Americans have no experience of transforming an ancient culture into a modern one. America began with a more or less a blank slate; India is beginning not with a blank slate but with an entire library of cultural, religious and social values, norms, and customs. India’s culture is thousands of years old. It is written indelibly on the hearts and minds of its people. It is implicit in their thoughts and feelings, and is a part of their DNA. All of us react in unconscious ways because of our culture, but Indian culture is not only far more ancient than our own, it is also unimaginably different.

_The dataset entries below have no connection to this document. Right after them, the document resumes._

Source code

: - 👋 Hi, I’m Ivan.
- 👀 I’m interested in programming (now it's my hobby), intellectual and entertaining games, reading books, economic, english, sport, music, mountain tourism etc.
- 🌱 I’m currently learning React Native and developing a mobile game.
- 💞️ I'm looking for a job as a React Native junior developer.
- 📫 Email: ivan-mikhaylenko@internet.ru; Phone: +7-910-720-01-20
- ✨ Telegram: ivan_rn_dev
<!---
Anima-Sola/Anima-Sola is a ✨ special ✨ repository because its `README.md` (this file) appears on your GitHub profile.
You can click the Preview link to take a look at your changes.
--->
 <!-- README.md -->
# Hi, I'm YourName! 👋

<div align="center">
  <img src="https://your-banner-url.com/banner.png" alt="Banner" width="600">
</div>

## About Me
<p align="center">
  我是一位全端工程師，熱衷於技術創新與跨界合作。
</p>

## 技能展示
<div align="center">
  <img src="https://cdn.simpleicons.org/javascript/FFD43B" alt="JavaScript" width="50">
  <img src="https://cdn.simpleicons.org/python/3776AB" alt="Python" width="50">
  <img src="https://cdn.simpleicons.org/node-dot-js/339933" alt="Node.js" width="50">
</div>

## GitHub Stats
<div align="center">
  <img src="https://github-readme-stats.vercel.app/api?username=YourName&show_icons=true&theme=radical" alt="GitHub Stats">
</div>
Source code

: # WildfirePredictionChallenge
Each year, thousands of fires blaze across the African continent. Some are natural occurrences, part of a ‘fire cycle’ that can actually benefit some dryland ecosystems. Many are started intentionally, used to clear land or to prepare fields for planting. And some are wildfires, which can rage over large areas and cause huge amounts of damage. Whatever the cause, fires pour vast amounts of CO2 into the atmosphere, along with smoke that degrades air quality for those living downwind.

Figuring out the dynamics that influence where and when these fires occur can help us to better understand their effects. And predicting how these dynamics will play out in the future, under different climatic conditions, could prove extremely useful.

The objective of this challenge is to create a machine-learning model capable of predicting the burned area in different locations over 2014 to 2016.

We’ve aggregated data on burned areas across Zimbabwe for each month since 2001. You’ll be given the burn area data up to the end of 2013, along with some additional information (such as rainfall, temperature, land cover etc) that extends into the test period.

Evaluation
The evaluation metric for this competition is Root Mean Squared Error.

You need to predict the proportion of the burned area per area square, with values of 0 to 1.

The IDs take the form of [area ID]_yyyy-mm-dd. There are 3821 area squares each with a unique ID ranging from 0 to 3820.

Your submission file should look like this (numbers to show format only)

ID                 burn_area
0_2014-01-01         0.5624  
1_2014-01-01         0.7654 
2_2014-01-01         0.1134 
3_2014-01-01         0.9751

I believe that separating religion and state in India will be an enormous challenge. Officially, India is a secular state that does not privilege any religion. In reality, India is Hindu. Frequently during my time here I have been told that India and the Hindu faith are one and the same. Two of our guides told us that there is no such thing as Buddhism. The Buddha, they told us, was a reformer of the Hindu faith. I am certain that this would come as a great surprise to millions of Buddhists in China, Thailand, Japan, and elsewhere who experience their faith as quite different from Hinduism.

It has been said that India is the world’s most religious country, and I believe this is true. Wherever one looks there are temples, and every home and place of business contains a shrine. I am not sure what a well-educated Indian would say if pressed about the 30 million gods and goddesses of India, but I believe the practice of honoring these deities is deeply written on the India soul and will re-assert itself even if belief in the gods is challenged.
Indian religion seems much like the religion of ancient Rome. The Romans feared and persecuted the Jews (to a degree) and Christians (even more than the Jews) because they refused to honor the Roman deities. Why was this? Because the deities guaranteed the stability of Rome. Refuse the deities their ancient honors and the fabric of Roman society would start to unravel. And so it did.

What will happen in India as the acid of modern skepticism starts to work on its religious life? I suspect there will be a powerful resurgence of traditional Hinduism and a reaction against modernity. Indeed, this seems to be happening with the rise of the BJP, the Hindu national party.

India is also still a culture in which the community takes precedence over the individual. For example, most marriages are still arranged. What could be more contrary to modernity than not letting people choose their own life partners?

I sincerely hope that India will successfully negotiate its transition to the modern world. The world will be a stronger and safe place if India modernizes. But I am certain that there will be a profound, probably violent, and lengthy period of turmoil before India is fully modernized. India’s ancient culture will fiercely resist the encroachment of modernity. And I believe the element that will resist modernity most strenuously will be Indian religion.